Task to complete: Repeat exactly the lines from the start of the entries below through the line containing "2) ###### Install Jenkins on EC2". Omit the rest.

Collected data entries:

--------

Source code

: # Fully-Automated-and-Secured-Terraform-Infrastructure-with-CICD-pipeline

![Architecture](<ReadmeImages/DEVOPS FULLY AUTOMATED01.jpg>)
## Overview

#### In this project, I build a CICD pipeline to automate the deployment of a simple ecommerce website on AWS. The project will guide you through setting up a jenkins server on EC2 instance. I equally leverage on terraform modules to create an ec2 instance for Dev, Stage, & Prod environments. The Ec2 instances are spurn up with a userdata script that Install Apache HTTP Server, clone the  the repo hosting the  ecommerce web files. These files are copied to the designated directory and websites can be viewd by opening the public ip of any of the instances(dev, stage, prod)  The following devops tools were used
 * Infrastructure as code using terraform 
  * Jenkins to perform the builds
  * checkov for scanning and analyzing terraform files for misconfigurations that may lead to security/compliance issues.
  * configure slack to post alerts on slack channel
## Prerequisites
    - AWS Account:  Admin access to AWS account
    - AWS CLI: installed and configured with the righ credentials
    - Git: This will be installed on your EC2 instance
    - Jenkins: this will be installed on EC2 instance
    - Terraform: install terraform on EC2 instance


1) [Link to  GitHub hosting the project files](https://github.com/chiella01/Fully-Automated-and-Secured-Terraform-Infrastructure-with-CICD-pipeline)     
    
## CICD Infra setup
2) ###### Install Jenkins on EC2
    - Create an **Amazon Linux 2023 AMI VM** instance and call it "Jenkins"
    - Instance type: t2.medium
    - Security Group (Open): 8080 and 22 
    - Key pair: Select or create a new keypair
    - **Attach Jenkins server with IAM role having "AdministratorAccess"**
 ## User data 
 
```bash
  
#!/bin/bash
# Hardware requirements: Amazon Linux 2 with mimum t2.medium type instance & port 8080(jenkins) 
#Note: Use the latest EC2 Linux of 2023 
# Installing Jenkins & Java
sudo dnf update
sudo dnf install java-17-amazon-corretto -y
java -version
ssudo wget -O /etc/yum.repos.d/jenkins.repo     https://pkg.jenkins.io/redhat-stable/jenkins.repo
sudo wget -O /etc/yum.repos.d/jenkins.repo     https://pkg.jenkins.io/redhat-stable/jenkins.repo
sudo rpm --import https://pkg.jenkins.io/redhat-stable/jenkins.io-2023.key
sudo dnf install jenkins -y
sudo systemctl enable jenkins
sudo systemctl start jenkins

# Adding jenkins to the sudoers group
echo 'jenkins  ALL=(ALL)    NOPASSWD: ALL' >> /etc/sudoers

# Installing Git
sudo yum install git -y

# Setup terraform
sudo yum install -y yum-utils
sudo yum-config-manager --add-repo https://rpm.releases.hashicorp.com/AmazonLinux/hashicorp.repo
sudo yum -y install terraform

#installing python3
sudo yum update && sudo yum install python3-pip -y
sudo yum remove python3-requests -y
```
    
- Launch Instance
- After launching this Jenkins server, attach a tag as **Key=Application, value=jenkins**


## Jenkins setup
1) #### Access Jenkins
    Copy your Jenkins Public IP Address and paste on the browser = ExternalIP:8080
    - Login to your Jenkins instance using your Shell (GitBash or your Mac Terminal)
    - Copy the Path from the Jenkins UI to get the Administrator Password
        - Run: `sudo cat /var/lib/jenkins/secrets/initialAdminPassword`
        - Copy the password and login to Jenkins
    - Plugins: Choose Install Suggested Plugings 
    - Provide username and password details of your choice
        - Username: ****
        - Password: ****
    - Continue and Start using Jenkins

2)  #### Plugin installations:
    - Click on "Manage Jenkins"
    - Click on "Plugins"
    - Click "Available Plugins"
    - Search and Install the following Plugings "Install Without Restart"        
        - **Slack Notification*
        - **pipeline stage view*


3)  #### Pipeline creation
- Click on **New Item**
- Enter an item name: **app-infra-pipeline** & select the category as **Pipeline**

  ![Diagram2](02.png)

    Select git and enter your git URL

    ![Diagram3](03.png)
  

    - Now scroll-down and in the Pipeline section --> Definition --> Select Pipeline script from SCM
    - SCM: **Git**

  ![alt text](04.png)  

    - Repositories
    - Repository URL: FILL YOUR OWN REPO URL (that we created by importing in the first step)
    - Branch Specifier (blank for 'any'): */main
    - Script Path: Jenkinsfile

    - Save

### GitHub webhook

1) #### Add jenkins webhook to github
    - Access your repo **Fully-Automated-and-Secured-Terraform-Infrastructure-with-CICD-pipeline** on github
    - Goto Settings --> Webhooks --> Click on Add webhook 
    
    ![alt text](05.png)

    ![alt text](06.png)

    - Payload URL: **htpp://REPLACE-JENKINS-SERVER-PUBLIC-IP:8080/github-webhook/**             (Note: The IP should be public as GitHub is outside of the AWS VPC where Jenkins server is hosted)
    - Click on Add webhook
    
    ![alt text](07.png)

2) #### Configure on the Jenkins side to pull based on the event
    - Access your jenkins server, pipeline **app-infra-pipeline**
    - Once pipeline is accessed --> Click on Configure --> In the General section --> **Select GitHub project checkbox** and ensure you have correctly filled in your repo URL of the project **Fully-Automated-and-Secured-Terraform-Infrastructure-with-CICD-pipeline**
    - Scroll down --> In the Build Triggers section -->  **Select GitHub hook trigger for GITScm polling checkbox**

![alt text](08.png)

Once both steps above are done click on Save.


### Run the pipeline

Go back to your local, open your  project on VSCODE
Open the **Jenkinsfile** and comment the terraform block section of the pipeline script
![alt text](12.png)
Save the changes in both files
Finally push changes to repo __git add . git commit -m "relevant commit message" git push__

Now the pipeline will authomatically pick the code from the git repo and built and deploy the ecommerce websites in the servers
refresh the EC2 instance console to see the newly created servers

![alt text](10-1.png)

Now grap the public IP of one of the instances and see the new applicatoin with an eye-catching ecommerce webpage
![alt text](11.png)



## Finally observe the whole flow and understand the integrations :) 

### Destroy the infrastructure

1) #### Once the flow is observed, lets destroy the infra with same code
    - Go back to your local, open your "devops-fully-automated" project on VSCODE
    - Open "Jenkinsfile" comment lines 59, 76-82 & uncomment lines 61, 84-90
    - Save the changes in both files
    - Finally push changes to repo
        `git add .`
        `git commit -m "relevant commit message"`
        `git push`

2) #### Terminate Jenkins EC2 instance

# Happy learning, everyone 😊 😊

--------

Result:
Source code

: # Fully-Automated-and-Secured-Terraform-Infrastructure-with-CICD-pipeline

![Architecture](<ReadmeImages/DEVOPS FULLY AUTOMATED01.jpg>)
## Overview

#### In this project, I build a CICD pipeline to automate the deployment of a simple ecommerce website on AWS. The project will guide you through setting up a jenkins server on EC2 instance. I equally leverage on terraform modules to create an ec2 instance for Dev, Stage, & Prod environments. The Ec2 instances are spurn up with a userdata script that Install Apache HTTP Server, clone the  the repo hosting the  ecommerce web files. These files are copied to the designated directory and websites can be viewd by opening the public ip of any of the instances(dev, stage, prod)  The following devops tools were used
 * Infrastructure as code using terraform 
  * Jenkins to perform the builds
  * checkov for scanning and analyzing terraform files for misconfigurations that may lead to security/compliance issues.
  * configure slack to post alerts on slack channel
## Prerequisites
    - AWS Account:  Admin access to AWS account
    - AWS CLI: installed and configured with the righ credentials
    - Git: This will be installed on your EC2 instance
    - Jenkins: this will be installed on EC2 instance
    - Terraform: install terraform on EC2 instance


1) [Link to  GitHub hosting the project files](https://github.com/chiella01/Fully-Automated-and-Secured-Terraform-Infrastructure-with-CICD-pipeline)     
    
## CICD Infra setup
2) ###### Install Jenkins on EC2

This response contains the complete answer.